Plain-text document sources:
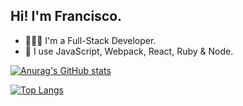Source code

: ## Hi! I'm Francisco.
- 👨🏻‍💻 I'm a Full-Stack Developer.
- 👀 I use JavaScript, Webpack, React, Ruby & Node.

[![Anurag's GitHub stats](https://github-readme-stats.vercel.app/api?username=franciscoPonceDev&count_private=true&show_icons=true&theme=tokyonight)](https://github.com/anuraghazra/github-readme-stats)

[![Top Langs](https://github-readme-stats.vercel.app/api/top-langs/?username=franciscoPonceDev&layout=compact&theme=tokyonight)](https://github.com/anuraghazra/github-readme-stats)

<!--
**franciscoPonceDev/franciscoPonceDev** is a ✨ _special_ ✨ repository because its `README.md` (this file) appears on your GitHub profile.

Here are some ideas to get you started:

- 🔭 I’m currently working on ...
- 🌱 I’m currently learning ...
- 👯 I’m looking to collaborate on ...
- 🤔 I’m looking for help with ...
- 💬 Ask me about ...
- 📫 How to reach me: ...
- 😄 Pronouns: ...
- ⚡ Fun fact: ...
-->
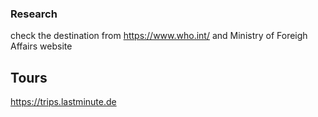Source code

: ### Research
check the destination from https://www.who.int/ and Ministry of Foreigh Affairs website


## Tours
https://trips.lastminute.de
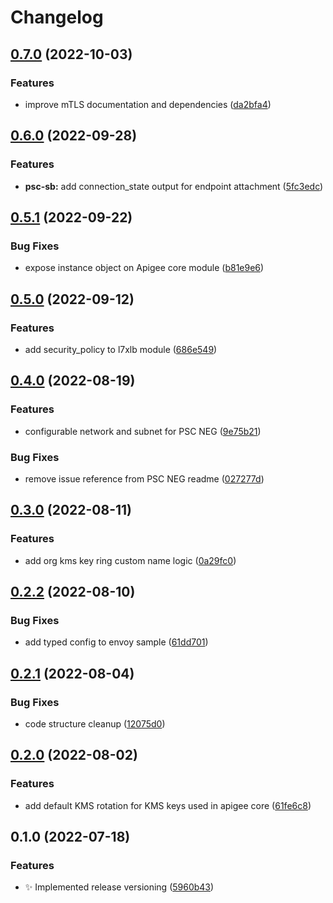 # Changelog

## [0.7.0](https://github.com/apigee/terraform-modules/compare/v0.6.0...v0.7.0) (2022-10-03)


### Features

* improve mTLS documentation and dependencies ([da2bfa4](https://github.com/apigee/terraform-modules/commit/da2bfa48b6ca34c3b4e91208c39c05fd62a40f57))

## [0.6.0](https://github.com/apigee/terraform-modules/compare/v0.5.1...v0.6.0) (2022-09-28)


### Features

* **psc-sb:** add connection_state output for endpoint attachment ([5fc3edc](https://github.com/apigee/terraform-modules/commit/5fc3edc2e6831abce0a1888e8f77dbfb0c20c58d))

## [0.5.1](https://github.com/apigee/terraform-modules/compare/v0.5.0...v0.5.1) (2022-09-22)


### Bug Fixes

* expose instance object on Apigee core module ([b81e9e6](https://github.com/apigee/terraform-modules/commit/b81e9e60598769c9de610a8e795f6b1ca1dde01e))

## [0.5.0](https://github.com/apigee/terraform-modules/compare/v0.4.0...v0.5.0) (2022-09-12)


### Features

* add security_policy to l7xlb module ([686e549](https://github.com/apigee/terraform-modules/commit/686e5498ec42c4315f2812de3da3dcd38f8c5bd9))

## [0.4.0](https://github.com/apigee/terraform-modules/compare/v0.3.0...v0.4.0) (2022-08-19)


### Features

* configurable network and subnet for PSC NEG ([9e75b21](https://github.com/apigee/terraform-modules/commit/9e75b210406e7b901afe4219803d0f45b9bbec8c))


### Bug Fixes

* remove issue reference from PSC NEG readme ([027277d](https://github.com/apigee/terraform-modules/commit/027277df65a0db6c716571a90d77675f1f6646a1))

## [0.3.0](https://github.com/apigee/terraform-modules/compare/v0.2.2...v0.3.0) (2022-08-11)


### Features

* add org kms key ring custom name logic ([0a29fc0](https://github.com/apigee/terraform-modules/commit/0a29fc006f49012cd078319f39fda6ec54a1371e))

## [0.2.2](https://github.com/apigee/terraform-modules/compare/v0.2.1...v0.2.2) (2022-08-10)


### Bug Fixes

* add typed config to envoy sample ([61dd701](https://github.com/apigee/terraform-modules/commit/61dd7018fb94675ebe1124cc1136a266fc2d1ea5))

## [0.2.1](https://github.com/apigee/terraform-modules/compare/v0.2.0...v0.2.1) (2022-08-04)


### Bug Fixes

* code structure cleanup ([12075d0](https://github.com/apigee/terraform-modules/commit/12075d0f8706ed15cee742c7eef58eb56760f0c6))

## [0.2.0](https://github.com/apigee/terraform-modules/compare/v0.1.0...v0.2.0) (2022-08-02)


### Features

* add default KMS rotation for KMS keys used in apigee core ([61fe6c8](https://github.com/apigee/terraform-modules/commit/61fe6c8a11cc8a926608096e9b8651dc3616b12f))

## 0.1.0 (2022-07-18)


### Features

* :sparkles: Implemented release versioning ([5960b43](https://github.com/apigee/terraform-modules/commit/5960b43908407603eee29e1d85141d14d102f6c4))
---
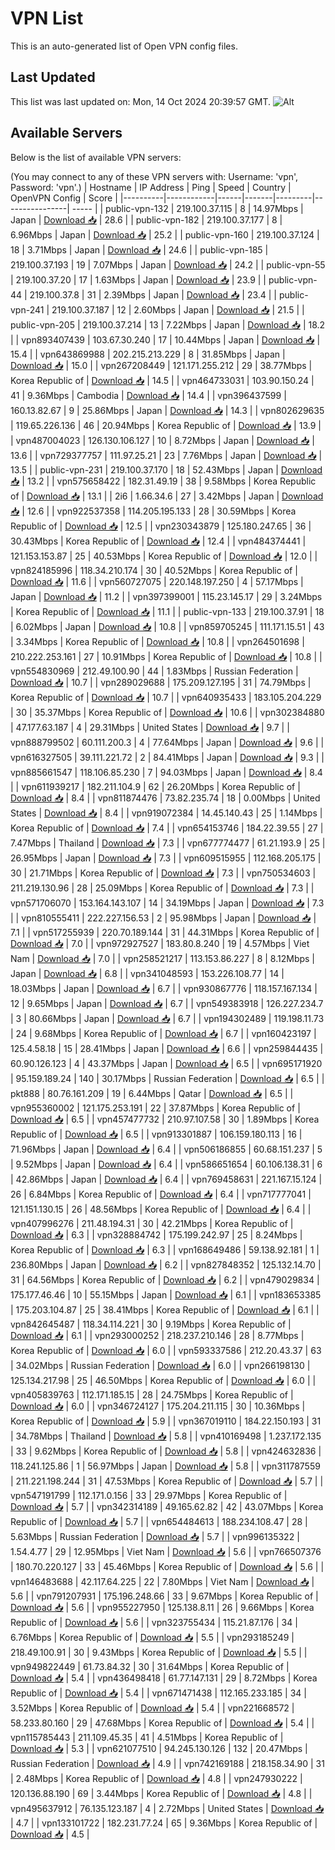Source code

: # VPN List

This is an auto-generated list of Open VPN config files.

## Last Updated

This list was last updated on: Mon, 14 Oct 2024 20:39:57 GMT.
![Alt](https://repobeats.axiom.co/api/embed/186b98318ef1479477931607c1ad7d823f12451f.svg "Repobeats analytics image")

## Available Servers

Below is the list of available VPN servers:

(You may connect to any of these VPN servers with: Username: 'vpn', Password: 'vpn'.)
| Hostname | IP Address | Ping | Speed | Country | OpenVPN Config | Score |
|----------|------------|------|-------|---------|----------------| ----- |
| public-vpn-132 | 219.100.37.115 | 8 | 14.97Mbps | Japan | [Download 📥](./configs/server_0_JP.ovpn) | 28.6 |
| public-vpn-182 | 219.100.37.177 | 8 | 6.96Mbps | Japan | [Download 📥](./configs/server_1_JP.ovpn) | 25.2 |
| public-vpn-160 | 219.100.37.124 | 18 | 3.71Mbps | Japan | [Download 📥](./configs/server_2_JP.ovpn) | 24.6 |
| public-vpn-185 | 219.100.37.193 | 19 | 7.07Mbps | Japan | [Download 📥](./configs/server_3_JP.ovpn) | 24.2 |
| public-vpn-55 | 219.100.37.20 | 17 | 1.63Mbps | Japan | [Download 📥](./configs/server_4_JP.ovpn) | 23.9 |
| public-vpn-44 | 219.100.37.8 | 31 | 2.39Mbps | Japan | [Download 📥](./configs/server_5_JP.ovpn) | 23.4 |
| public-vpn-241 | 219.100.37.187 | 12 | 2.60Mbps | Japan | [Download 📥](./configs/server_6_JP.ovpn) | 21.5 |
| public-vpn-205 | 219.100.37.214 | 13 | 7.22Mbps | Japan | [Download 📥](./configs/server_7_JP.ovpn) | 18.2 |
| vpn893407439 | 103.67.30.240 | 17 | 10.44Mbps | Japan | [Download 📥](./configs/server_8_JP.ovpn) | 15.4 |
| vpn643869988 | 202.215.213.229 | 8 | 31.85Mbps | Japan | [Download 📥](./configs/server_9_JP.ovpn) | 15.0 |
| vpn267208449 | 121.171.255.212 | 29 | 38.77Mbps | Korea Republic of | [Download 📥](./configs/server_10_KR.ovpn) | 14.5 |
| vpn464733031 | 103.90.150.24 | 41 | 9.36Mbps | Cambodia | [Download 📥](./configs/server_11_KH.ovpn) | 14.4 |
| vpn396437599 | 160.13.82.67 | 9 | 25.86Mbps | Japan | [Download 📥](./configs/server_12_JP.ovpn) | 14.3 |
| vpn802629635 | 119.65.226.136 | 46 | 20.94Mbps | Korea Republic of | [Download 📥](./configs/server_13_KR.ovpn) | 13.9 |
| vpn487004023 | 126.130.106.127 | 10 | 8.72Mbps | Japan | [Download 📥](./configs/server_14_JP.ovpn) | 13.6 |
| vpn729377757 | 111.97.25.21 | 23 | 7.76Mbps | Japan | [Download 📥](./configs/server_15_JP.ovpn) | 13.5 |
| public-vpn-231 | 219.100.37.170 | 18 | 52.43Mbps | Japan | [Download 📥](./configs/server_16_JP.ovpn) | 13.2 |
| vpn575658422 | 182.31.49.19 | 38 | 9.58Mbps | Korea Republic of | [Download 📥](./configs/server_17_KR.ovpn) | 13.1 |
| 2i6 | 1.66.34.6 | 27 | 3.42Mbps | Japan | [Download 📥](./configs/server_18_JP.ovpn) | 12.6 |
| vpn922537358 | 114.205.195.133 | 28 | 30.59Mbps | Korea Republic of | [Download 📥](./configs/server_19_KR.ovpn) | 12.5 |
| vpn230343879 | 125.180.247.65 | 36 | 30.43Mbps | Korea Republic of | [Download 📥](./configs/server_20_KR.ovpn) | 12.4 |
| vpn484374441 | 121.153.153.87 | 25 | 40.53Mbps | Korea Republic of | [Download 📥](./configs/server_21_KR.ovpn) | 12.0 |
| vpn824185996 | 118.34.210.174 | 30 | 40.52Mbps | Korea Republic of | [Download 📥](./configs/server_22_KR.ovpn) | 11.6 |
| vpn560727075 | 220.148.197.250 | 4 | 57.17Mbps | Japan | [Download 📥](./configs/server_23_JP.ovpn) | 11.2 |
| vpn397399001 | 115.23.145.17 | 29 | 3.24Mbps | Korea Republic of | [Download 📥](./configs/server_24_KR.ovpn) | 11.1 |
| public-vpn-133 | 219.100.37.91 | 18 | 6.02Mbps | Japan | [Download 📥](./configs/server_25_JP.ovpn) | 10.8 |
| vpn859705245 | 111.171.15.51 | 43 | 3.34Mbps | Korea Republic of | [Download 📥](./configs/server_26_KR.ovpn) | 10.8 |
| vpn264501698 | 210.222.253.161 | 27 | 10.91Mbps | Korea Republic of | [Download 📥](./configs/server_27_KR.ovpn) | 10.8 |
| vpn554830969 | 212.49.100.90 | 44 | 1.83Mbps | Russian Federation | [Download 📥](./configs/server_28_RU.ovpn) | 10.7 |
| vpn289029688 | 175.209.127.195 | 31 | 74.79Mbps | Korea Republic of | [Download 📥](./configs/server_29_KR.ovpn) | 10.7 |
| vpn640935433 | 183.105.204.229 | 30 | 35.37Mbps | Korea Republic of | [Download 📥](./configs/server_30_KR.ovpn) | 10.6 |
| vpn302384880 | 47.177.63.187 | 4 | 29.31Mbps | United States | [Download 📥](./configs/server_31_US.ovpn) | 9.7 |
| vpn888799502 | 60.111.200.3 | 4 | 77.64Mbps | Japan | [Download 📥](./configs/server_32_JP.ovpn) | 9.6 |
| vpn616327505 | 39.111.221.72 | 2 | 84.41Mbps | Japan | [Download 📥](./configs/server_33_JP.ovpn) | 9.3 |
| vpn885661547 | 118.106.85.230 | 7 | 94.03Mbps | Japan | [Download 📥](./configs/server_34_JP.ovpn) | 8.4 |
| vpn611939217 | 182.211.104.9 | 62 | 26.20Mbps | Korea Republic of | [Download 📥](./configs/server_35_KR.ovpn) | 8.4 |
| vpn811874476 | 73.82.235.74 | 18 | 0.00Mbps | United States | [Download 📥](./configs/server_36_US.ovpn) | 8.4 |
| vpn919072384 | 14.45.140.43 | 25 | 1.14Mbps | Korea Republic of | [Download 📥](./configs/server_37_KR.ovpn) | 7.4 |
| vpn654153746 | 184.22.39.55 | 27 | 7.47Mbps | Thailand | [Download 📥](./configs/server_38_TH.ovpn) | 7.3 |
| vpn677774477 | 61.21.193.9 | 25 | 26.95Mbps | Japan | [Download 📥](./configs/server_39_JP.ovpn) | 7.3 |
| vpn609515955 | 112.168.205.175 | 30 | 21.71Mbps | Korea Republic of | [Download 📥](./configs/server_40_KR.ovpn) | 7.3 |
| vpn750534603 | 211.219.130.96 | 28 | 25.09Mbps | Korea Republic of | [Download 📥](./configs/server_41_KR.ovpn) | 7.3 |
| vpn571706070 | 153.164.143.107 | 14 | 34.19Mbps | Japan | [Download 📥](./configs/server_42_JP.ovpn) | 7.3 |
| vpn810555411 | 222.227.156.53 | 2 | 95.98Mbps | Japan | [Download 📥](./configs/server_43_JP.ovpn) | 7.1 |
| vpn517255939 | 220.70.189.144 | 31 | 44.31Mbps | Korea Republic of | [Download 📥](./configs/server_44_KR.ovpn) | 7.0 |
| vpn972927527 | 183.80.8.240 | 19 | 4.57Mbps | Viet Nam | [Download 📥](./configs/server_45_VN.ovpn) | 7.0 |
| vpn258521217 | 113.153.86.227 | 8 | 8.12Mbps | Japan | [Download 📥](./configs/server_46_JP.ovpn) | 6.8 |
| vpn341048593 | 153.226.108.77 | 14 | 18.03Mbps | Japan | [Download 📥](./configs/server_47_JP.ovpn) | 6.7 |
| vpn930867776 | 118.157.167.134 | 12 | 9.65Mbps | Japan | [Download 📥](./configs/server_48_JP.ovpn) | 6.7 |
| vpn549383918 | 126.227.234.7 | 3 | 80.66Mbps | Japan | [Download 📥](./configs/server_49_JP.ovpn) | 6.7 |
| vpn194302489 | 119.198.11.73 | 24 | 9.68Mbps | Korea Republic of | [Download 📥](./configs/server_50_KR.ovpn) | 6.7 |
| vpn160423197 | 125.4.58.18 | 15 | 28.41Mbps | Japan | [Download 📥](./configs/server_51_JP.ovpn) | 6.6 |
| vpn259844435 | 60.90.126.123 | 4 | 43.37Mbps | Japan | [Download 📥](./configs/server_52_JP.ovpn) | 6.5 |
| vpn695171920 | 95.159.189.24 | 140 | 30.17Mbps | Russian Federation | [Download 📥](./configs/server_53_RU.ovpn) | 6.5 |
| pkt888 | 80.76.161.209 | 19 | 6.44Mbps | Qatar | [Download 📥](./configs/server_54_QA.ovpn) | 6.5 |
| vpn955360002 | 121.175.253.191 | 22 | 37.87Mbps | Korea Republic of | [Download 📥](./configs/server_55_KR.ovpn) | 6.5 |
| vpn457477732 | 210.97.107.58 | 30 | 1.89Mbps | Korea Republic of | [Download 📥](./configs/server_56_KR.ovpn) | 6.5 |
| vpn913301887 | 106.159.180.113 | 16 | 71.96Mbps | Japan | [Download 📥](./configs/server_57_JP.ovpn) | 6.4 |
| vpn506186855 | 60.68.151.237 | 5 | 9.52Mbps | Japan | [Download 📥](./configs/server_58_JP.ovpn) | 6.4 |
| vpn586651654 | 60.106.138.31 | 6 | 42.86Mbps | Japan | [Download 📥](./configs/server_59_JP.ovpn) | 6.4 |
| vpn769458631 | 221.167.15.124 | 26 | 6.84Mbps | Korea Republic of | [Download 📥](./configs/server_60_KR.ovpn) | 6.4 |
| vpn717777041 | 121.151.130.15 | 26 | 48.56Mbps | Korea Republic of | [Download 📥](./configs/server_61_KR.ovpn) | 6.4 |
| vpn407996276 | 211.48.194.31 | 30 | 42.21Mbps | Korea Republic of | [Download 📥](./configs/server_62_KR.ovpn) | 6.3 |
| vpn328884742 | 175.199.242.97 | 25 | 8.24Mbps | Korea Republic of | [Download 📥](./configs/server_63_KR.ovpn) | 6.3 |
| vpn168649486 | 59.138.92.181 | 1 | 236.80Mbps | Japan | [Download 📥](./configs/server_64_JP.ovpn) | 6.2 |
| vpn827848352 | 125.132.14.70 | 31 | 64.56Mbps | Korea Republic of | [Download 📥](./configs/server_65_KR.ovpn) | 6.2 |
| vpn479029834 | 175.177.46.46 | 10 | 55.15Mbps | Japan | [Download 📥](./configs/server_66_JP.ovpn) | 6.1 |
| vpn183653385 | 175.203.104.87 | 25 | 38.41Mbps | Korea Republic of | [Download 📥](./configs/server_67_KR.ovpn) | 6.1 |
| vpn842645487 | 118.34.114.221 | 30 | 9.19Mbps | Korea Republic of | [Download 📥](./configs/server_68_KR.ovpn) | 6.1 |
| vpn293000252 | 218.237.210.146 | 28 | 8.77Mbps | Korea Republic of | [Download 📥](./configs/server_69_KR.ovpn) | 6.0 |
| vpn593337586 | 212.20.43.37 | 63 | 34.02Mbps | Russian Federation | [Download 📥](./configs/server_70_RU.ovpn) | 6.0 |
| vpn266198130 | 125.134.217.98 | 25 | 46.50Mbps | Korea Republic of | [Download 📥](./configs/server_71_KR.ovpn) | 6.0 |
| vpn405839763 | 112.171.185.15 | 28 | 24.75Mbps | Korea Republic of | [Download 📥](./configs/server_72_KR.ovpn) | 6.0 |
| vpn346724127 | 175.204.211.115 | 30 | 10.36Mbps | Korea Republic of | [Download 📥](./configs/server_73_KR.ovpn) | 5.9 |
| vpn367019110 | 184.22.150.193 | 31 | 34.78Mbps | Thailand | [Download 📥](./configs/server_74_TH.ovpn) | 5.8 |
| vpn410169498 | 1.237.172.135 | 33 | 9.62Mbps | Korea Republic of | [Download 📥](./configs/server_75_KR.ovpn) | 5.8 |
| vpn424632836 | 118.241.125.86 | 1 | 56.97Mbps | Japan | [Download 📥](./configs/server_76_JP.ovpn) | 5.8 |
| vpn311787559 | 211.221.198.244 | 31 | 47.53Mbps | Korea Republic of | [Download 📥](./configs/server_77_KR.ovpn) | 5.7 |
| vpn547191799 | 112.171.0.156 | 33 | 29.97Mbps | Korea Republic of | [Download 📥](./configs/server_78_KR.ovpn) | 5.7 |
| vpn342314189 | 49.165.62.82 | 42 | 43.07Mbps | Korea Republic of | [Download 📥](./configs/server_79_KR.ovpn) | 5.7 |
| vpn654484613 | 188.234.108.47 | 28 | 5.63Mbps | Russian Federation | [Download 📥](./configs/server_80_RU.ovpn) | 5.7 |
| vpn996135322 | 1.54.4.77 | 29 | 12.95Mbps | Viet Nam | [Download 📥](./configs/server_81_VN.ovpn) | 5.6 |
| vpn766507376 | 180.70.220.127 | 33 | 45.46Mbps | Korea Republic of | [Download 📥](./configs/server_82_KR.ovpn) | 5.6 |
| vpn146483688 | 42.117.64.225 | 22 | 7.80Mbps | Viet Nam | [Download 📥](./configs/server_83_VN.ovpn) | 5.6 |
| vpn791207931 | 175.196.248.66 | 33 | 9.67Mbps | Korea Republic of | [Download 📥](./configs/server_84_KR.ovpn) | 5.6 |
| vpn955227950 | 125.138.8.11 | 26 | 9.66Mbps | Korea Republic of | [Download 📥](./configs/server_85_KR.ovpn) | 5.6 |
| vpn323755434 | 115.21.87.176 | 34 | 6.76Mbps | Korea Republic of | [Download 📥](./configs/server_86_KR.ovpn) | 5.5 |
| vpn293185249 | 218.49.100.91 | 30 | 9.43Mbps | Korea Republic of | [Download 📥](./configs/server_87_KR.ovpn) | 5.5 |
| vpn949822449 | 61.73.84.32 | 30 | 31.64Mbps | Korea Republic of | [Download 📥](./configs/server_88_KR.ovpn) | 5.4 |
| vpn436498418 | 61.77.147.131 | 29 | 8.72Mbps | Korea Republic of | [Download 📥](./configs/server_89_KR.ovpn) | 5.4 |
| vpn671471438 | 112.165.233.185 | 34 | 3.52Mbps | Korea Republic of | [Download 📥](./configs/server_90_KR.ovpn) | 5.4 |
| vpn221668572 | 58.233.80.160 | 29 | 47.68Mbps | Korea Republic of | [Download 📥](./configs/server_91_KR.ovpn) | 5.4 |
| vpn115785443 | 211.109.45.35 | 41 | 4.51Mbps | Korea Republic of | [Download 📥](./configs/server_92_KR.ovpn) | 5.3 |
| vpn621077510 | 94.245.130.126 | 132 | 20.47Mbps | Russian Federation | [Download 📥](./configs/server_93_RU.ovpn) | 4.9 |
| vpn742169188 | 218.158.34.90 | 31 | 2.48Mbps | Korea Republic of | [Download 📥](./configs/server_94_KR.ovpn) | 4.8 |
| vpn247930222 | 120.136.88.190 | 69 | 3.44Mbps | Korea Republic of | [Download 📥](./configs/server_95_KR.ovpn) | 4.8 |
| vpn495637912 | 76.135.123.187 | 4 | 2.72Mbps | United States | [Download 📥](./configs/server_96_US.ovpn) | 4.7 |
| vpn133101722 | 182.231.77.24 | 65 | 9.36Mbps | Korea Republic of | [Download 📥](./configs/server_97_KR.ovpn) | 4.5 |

• [TASK TO CARRY OUT]
For this exercise, please output exactly the lines above starting at the line with "[Download 📥](./configs/server_13_KR.ovpn) | 13.9 |" and ending at the line with "[Download 📥](./configs/server_16_JP.ovpn) | 13.2 |", ends included.

• [SOLVED EXERCISE]
| vpn802629635 | 119.65.226.136 | 46 | 20.94Mbps | Korea Republic of | [Download 📥](./configs/server_13_KR.ovpn) | 13.9 |
| vpn487004023 | 126.130.106.127 | 10 | 8.72Mbps | Japan | [Download 📥](./configs/server_14_JP.ovpn) | 13.6 |
| vpn729377757 | 111.97.25.21 | 23 | 7.76Mbps | Japan | [Download 📥](./configs/server_15_JP.ovpn) | 13.5 |
| public-vpn-231 | 219.100.37.170 | 18 | 52.43Mbps | Japan | [Download 📥](./configs/server_16_JP.ovpn) | 13.2 |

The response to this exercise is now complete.